- **Work task**: Make an exact copy of the entries below, with all images left out.

[Stored records]
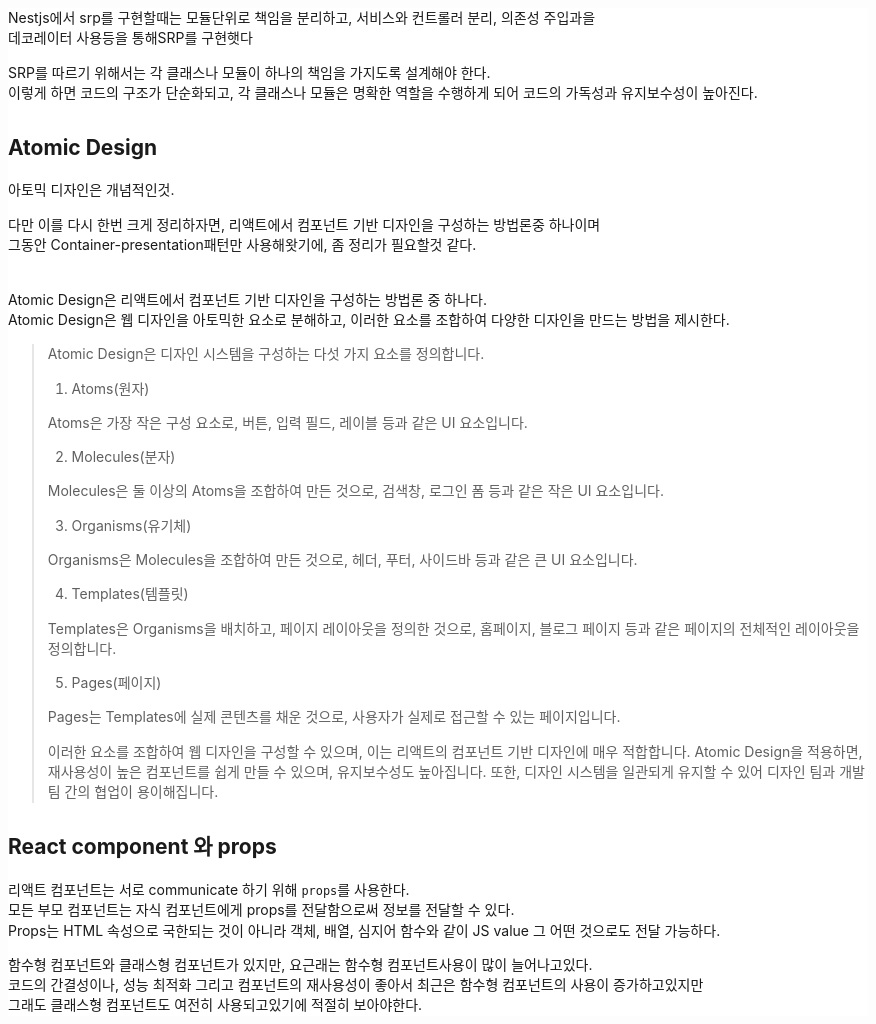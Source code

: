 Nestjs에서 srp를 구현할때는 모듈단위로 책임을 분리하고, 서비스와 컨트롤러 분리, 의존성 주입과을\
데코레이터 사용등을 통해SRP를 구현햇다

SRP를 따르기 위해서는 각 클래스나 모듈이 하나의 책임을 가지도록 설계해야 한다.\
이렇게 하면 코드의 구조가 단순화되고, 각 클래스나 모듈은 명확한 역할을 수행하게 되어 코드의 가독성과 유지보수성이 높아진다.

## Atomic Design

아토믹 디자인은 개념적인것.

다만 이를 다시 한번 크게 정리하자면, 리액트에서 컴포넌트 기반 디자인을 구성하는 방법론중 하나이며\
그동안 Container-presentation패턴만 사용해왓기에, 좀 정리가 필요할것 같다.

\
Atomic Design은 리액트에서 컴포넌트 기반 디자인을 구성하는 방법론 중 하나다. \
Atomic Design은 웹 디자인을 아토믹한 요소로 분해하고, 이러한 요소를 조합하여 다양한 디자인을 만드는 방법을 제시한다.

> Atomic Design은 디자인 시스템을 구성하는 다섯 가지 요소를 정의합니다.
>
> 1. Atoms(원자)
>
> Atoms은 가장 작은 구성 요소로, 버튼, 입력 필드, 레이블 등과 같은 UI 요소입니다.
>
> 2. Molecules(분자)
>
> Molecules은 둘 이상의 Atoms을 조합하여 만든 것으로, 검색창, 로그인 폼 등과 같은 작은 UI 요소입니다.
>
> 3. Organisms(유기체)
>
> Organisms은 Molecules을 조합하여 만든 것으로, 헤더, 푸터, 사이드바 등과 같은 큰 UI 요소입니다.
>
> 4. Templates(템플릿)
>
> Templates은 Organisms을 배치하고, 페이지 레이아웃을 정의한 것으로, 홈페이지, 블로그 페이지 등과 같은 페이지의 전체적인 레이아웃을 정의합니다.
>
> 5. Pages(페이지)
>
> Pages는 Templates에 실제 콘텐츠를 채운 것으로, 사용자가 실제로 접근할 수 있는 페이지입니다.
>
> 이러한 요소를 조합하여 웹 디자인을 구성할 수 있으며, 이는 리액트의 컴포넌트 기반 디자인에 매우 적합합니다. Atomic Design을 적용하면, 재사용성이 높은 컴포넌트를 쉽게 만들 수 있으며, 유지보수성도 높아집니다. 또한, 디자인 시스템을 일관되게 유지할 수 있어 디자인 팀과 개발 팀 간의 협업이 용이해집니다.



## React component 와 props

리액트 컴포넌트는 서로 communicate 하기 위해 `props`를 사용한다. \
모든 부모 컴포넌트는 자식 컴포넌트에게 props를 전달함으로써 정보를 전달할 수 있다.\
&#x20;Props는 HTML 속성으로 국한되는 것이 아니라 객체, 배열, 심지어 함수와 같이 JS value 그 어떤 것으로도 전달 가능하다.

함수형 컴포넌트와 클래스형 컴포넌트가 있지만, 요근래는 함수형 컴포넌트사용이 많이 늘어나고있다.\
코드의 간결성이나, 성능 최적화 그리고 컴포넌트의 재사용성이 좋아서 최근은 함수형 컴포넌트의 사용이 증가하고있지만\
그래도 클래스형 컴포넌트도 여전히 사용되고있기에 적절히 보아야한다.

- **Output for this exercise**:
Source code

: Nestjs에서 srp를 구현할때는 모듈단위로 책임을 분리하고, 서비스와 컨트롤러 분리, 의존성 주입과을\
데코레이터 사용등을 통해SRP를 구현햇다

SRP를 따르기 위해서는 각 클래스나 모듈이 하나의 책임을 가지도록 설계해야 한다.\
이렇게 하면 코드의 구조가 단순화되고, 각 클래스나 모듈은 명확한 역할을 수행하게 되어 코드의 가독성과 유지보수성이 높아진다.

## Atomic Design

아토믹 디자인은 개념적인것.

다만 이를 다시 한번 크게 정리하자면, 리액트에서 컴포넌트 기반 디자인을 구성하는 방법론중 하나이며\
그동안 Container-presentation패턴만 사용해왓기에, 좀 정리가 필요할것 같다.

\
Atomic Design은 리액트에서 컴포넌트 기반 디자인을 구성하는 방법론 중 하나다. \
Atomic Design은 웹 디자인을 아토믹한 요소로 분해하고, 이러한 요소를 조합하여 다양한 디자인을 만드는 방법을 제시한다.

> Atomic Design은 디자인 시스템을 구성하는 다섯 가지 요소를 정의합니다.
>
> 1. Atoms(원자)
>
> Atoms은 가장 작은 구성 요소로, 버튼, 입력 필드, 레이블 등과 같은 UI 요소입니다.
>
> 2. Molecules(분자)
>
> Molecules은 둘 이상의 Atoms을 조합하여 만든 것으로, 검색창, 로그인 폼 등과 같은 작은 UI 요소입니다.
>
> 3. Organisms(유기체)
>
> Organisms은 Molecules을 조합하여 만든 것으로, 헤더, 푸터, 사이드바 등과 같은 큰 UI 요소입니다.
>
> 4. Templates(템플릿)
>
> Templates은 Organisms을 배치하고, 페이지 레이아웃을 정의한 것으로, 홈페이지, 블로그 페이지 등과 같은 페이지의 전체적인 레이아웃을 정의합니다.
>
> 5. Pages(페이지)
>
> Pages는 Templates에 실제 콘텐츠를 채운 것으로, 사용자가 실제로 접근할 수 있는 페이지입니다.
>
> 이러한 요소를 조합하여 웹 디자인을 구성할 수 있으며, 이는 리액트의 컴포넌트 기반 디자인에 매우 적합합니다. Atomic Design을 적용하면, 재사용성이 높은 컴포넌트를 쉽게 만들 수 있으며, 유지보수성도 높아집니다. 또한, 디자인 시스템을 일관되게 유지할 수 있어 디자인 팀과 개발 팀 간의 협업이 용이해집니다.



## React component 와 props

리액트 컴포넌트는 서로 communicate 하기 위해 `props`를 사용한다. \
모든 부모 컴포넌트는 자식 컴포넌트에게 props를 전달함으로써 정보를 전달할 수 있다.\
&#x20;Props는 HTML 속성으로 국한되는 것이 아니라 객체, 배열, 심지어 함수와 같이 JS value 그 어떤 것으로도 전달 가능하다.

함수형 컴포넌트와 클래스형 컴포넌트가 있지만, 요근래는 함수형 컴포넌트사용이 많이 늘어나고있다.\
코드의 간결성이나, 성능 최적화 그리고 컴포넌트의 재사용성이 좋아서 최근은 함수형 컴포넌트의 사용이 증가하고있지만\
그래도 클래스형 컴포넌트도 여전히 사용되고있기에 적절히 보아야한다.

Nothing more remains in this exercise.